• What you are asked to do
Copy every line in the records below that contains the word "works".

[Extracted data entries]
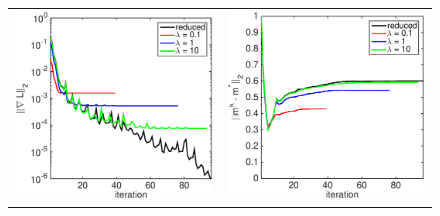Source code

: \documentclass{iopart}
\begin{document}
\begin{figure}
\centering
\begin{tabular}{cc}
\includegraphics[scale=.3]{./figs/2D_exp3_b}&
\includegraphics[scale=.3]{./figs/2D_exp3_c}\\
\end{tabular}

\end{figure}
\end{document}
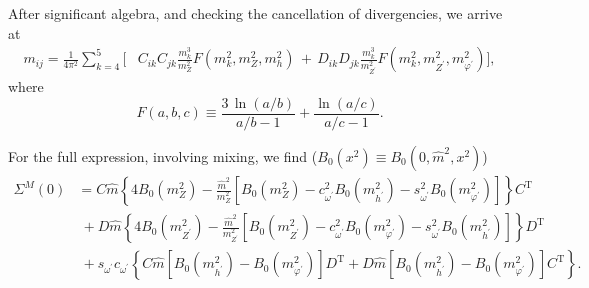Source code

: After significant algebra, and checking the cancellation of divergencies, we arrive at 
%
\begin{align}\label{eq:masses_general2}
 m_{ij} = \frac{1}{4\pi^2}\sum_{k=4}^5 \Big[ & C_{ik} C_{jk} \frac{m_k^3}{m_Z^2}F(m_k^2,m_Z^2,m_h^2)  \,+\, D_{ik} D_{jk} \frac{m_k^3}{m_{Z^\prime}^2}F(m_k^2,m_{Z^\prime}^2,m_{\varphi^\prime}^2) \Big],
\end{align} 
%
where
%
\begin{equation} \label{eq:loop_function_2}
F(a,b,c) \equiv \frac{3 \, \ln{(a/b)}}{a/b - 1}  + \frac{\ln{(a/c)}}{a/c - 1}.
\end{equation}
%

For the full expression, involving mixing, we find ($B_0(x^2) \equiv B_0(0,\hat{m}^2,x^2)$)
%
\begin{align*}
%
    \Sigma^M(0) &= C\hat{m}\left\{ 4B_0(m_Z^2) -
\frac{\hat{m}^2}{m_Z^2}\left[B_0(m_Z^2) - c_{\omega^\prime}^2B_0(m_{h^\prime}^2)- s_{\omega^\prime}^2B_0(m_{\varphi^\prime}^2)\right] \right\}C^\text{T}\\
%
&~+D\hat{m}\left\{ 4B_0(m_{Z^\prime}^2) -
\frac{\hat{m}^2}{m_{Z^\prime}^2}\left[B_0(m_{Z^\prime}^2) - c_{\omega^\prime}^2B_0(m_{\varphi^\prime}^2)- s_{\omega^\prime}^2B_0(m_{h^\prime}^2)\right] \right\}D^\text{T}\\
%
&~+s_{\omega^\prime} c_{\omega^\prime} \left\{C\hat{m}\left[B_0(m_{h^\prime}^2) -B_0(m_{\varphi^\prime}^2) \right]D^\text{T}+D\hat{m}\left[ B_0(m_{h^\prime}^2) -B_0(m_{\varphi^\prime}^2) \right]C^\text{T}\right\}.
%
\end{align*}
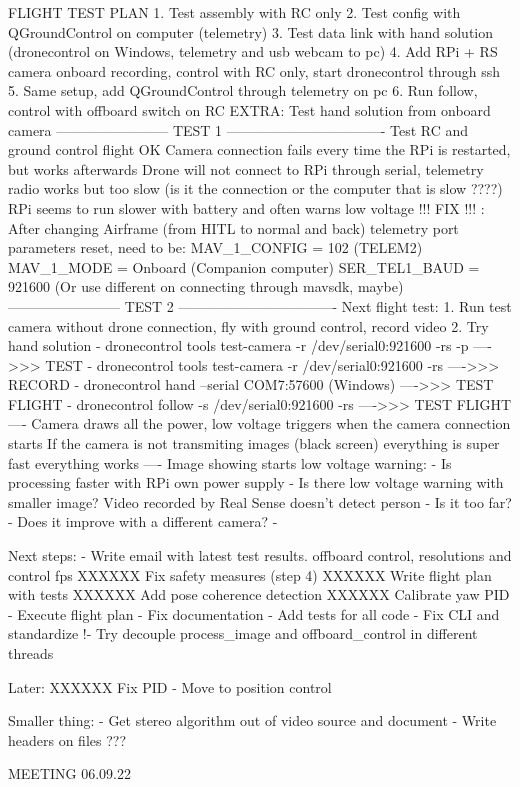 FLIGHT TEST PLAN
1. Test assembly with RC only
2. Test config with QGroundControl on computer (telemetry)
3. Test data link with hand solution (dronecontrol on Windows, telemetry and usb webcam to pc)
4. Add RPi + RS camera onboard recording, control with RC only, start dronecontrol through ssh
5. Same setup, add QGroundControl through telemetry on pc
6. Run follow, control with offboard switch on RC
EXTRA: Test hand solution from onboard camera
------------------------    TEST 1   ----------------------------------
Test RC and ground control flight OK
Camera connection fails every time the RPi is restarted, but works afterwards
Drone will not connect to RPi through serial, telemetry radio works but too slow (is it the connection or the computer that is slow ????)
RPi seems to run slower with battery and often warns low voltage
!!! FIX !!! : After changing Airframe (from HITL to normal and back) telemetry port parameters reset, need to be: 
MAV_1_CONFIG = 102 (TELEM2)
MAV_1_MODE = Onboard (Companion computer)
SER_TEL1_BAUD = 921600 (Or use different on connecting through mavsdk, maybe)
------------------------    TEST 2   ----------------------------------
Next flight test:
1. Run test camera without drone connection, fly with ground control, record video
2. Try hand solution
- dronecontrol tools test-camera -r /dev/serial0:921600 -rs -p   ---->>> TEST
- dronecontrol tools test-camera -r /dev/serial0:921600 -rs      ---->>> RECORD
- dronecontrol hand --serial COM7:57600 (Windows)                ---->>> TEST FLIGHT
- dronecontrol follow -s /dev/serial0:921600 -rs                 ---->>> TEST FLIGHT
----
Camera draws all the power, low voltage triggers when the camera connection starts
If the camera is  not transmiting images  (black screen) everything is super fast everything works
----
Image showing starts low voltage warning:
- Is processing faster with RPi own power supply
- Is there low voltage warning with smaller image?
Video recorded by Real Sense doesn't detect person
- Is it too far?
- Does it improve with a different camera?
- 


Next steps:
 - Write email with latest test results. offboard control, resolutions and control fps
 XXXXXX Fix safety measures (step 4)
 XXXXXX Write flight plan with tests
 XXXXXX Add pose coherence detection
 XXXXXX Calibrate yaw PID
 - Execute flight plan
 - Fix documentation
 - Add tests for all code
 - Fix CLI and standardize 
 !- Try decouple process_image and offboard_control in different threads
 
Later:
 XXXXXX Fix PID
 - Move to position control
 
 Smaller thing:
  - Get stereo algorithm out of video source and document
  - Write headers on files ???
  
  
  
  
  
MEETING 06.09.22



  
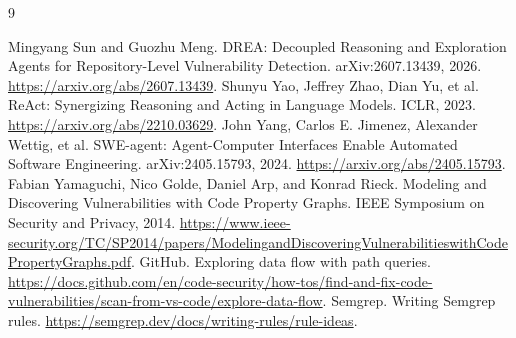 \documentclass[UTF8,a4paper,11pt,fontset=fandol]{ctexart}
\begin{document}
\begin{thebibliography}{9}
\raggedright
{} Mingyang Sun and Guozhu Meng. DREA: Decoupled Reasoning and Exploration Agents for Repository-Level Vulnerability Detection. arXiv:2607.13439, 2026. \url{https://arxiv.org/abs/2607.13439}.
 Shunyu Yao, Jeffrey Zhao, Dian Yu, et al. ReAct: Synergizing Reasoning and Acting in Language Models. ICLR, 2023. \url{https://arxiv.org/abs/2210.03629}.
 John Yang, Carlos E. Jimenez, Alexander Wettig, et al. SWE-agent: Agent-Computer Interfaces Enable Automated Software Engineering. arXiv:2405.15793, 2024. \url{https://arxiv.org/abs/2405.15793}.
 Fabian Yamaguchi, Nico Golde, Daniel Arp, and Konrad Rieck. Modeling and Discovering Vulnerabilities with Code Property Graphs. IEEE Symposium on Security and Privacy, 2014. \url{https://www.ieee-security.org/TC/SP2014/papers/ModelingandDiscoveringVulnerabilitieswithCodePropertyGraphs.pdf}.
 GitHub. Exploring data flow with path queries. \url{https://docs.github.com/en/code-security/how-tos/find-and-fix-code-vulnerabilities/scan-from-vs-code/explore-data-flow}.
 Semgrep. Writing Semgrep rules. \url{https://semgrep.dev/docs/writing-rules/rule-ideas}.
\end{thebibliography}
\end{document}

• Answer to this problem
Camera connection fails every time the RPi is restarted, but works afterwards
Drone will not connect to RPi through serial, telemetry radio works but too slow (is it the connection or the computer that is slow ????)
If the camera is  not transmiting images  (black screen) everything is super fast everything works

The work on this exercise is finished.